You ask for more unedited rants: I deliver
I think what drove me to this poem is how brutally honest this piece is, it shows the speaker's struggle with PTSD, and pours it out onto the page, and although I think this poem needs a bit of editing regarding the repetition of words/phrases, I fully understand the reason as to why the author did not edit it, and post it unedited. Beautiful piece that exposed me to the nature of PTSD, something that goes unspoken about.
Oh I love unedited rant poems. It's the only way to poem, really.
I'm really curious about all the phrases you didn't gloss, but a part of me enjoys not knowing what everything means. It feels like it's more personal, like I'm an outsider looking in on something. (Which, I am, clearly). But there's something about that foreignizing agent that makes it more powerful. You talk about PTSD, which is such a personal, individualized experience, so keeping that same distance from a reader in a language barrier seems emotionally balancing for this poem.
Eighth stanza is my favorite. I can hear your voice the most there, the frustration. I think sometimes we're at our clearest mid-rant. I think that's the sweet spot to this poem, but the whole thing is great really. You absolutely clued me in to something I've never had to experience before. Thanks for opening my eyes.

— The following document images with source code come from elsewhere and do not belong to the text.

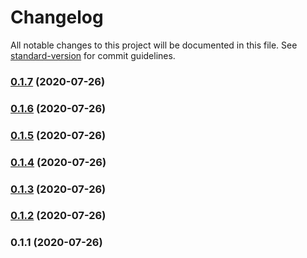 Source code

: # Changelog

All notable changes to this project will be documented in this file. See [standard-version](https://github.com/conventional-changelog/standard-version) for commit guidelines.

### [0.1.7](https://github.com/rockmandash/vue-gsap-transition/compare/v0.1.6...v0.1.7) (2020-07-26)

### [0.1.6](https://github.com/rockmandash/vue-gsap-transition/compare/v0.1.5...v0.1.6) (2020-07-26)

### [0.1.5](https://github.com/rockmandash/vue-gsap-transition/compare/v0.1.4...v0.1.5) (2020-07-26)

### [0.1.4](https://github.com/rockmandash/vue-gsap-transition/compare/v0.1.3...v0.1.4) (2020-07-26)

### [0.1.3](https://github.com/rockmandash/vue-gsap-transition/compare/v0.1.2...v0.1.3) (2020-07-26)

### [0.1.2](https://github.com/rockmandash/vue-gsap-transition/compare/v0.1.1...v0.1.2) (2020-07-26)

### 0.1.1 (2020-07-26)
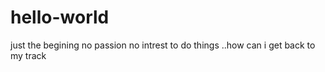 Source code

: # hello-world
just the begining
no passion no intrest to do things ..how can i get back to my track

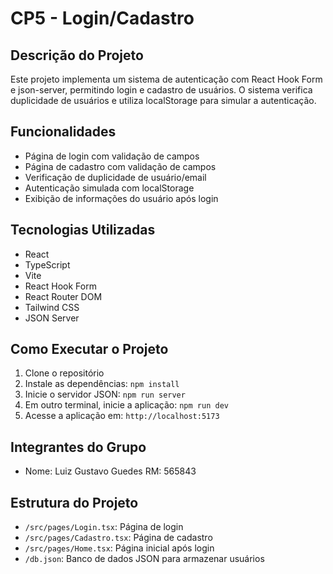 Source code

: # CP5 - Login/Cadastro

## Descrição do Projeto
Este projeto implementa um sistema de autenticação com React Hook Form e json-server, permitindo login e cadastro de usuários. O sistema verifica duplicidade de usuários e utiliza localStorage para simular a autenticação.

## Funcionalidades
- Página de login com validação de campos
- Página de cadastro com validação de campos
- Verificação de duplicidade de usuário/email
- Autenticação simulada com localStorage
- Exibição de informações do usuário após login

## Tecnologias Utilizadas
- React
- TypeScript
- Vite
- React Hook Form
- React Router DOM
- Tailwind CSS
- JSON Server

## Como Executar o Projeto
1. Clone o repositório
2. Instale as dependências: `npm install`
3. Inicie o servidor JSON: `npm run server`
4. Em outro terminal, inicie a aplicação: `npm run dev`
5. Acesse a aplicação em: `http://localhost:5173`

## Integrantes do Grupo
- Nome: Luiz Gustavo Guedes RM: 565843

## Estrutura do Projeto
- `/src/pages/Login.tsx`: Página de login
- `/src/pages/Cadastro.tsx`: Página de cadastro
- `/src/pages/Home.tsx`: Página inicial após login
- `/db.json`: Banco de dados JSON para armazenar usuários
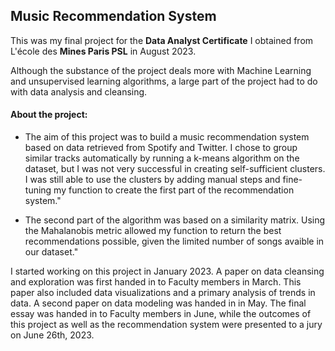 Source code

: ## Music Recommendation System

This was my final project for the **Data Analyst Certificate** I obtained from L'école des **Mines Paris PSL** in August 2023. 

Although the substance of the project deals more with Machine Learning and unsupervised learning algorithms, a large part of the project had to do with data analysis and cleansing.

#### About the project:

  - The aim of this project was to build a music recommendation system based on data retrieved from Spotify and Twitter.
I chose to group similar tracks automatically by running a k-means algorithm on the dataset, but I was not very successful in creating self-sufficient clusters. I was still able to use the clusters by adding manual steps and fine-tuning my function to create the first part of the recommendation system."


  - The second part of the algorithm was based on a similarity matrix. Using the Mahalanobis metric allowed my function to return the best recommendations possible, given the limited number of songs avaible in our dataset."


I started working on this project in January 2023. A paper on data cleansing and exploration was first handed in to Faculty members in March. This paper also included data visualizations and a primary analysis of trends in data. A second paper on data modeling was handed in in May. The final essay was handed in to Faculty members in June, while the outcomes of this project as well as the recommendation system were presented to a jury on June 26th, 2023.
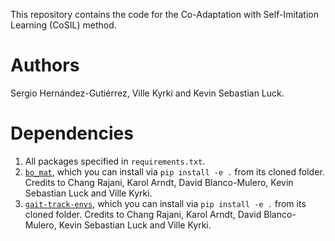 This repository contains the code for the Co-Adaptation with Self-Imitation Learning (CoSIL) method.

# Authors

Sergio Hernández-Gutiérrez, Ville Kyrki and Kevin Sebastian Luck.

# Dependencies

1. All packages specified in `requirements.txt`.
2. [`bo_mat`](https://github.com/serhez/bo-mat), which you can install via `pip install -e .` from its cloned folder. Credits to Chang Rajani, Karol Arndt, David Blanco-Mulero, Kevin Sebastian Luck and Ville Kyrki.
3. [`gait-track-envs`](https://github.com/serhez/gait-track-envs), which you can install via `pip install -e .` from its cloned folder. Credits to Chang Rajani, Karol Arndt, David Blanco-Mulero, Kevin Sebastian Luck and Ville Kyrki.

Thank you!! Really I have never written with Maori before but it is such a beautiful language I thought I would try, and to me it is a much more personal language. 'Kia kaha' is a phrase that was used a lot around NZ at the time of the big quakes it seems almost cliche to say it now. People are always talking about the resilience and strength of Christchurch etc telling us to stay strong and w/e and for some people the quakes bring you closer to each other but to me it seems like they have been so isolating. There is a lot of pressure in NZ to keep a brave and strong face, it is very hard to admit you are not okay, especially in my family. My sister and I both have PTSD and that only distanced us more. I guess that's where the language comes in again, I have always felt much more connected to that language and culture (which is much more open and understanding) than to the one I was really brought up with. I don't know really what I am saying haha sorry. Some day I will truly be able to translate these feelings into some nice words :~)
Kia tonu - be still
Tatou tatou e - everybody/all of us
Kia kaha - be strong
Kia maia - be brave
Otautahi, Aotearoa - Christchurch, New Zealand
Aroha - love
Mana - strength, particularly in a spiritual way
Toku ngakau pauri - my (heavy) heart
I love the feel of unedited outpourings, but here are a few suggestions anyway:
"I'm on the other side of the world now but that [hasn't stopped] the flashbacks"
^Changed this tiny portion for tense purposes
"The wind that rattles the house, the door slams that make the house shake
[because it] has terrible foundations now"
^Took out the 'your'
I counted 5 'justs,' which to me was a little bit distracting, though a couple of them perhaps add more than they take away because they act to hammer in your meaning. Here is one I found distracting:
"Every heartbeat is [just] another aftershock." Without the 'just,' I think your point is stronger.
"I'm with you, [Christchurch, I'm] with you,"
^Added a comma after Christchurch because I think it reads better (many other parts of the poem that would "normally" require commas are perhaps better without them for poetry's sake).
Really though, this poem is immensely powerful from beginning to end. Stunning and enrapturing. As a reader, it shook me to the bone. I can almost touch your pain. On that note, please ignore my suggestions if you prefer because your poem is JUST as strong either way :) I rarely comment, and when I do, it's less than 5 sentences. Your poem moved me to do something I usually don't, which is leave a long comment lol.
P.S. I'm quite positive your great grandmother would be very, very proud of you.
Thank you so much!! I really want to rework this piece at some point (maybe turn it into a slam piece or something) so your comments really help! You're definitely right about the 'just' thing hahaha. I really just wanted to get something done while I was feeling it which I am trying to get back into the habit of.